Regular readers know the tyranny of my trading experience means everything looks like an options nail. No judgment if you turn back, but I promise no math.

The Elements Of Value

Let’s re-purpose the concepts of intrinsic and extrinsic value. You were warned.

Intrinsic Value

The financial definition of “intrinsic value” depends on context. In options, it is the amount the contract is in-the-money. The difference between the stock price and the strike price. For an out-of-the-money option, the intrinsic value is zero.

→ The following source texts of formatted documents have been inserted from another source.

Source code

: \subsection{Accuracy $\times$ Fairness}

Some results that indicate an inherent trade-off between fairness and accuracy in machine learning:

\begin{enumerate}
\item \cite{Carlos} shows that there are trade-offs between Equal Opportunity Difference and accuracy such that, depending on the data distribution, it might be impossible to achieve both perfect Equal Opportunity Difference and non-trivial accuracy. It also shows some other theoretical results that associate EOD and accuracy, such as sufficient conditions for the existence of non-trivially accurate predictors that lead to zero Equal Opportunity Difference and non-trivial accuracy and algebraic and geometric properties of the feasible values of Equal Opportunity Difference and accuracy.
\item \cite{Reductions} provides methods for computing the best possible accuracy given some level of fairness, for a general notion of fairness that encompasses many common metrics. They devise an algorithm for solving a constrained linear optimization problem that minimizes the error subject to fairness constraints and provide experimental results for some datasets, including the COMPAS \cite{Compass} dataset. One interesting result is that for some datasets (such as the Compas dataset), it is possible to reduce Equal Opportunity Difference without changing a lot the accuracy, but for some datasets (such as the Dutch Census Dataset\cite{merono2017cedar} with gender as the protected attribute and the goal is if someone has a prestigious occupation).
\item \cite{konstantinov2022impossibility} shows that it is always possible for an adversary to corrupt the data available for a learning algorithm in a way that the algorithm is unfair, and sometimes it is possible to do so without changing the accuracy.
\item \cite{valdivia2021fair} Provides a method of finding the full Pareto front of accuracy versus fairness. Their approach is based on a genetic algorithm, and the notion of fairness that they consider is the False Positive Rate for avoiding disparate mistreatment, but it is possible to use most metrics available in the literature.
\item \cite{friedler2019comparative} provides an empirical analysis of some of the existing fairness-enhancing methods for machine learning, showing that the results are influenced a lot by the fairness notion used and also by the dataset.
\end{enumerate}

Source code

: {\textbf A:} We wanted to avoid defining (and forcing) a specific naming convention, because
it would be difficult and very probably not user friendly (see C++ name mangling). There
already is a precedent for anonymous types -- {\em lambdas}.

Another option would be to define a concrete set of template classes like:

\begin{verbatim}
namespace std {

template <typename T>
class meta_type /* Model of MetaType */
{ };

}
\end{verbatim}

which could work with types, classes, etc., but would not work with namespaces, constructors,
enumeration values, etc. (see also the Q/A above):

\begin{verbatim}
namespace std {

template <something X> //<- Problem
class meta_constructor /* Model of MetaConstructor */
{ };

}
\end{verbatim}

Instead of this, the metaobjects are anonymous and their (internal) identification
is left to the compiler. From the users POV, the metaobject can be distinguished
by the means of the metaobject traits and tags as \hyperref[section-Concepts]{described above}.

A comparable idea in stock valuation might be book value. That’s the value of a business if you liquidated all its assets today and satisfied its liabilities. It is a simple accounting value of a company. It is unconcerned with the asset’s ability to earn money. If Elon Musk started a THC-infused lemonade stand its book value would be comprised of the street value of the THC syrup, a basket of lemons, and the Martian goblets he’d serve drinks in. Assume he’s the only employee and plans to sell 5 drinks a day on the way to the office out of the back of his cybertruck. Let’s be generous and assume the lemons are organic. The accounting value of this company is like eighty-six bucks. The equity will trade for $11 billion. So book value is $86. Equity value, $11B. If this was like options world, we’d say the intrinsic is $86. That’s what you’d get for the assets today.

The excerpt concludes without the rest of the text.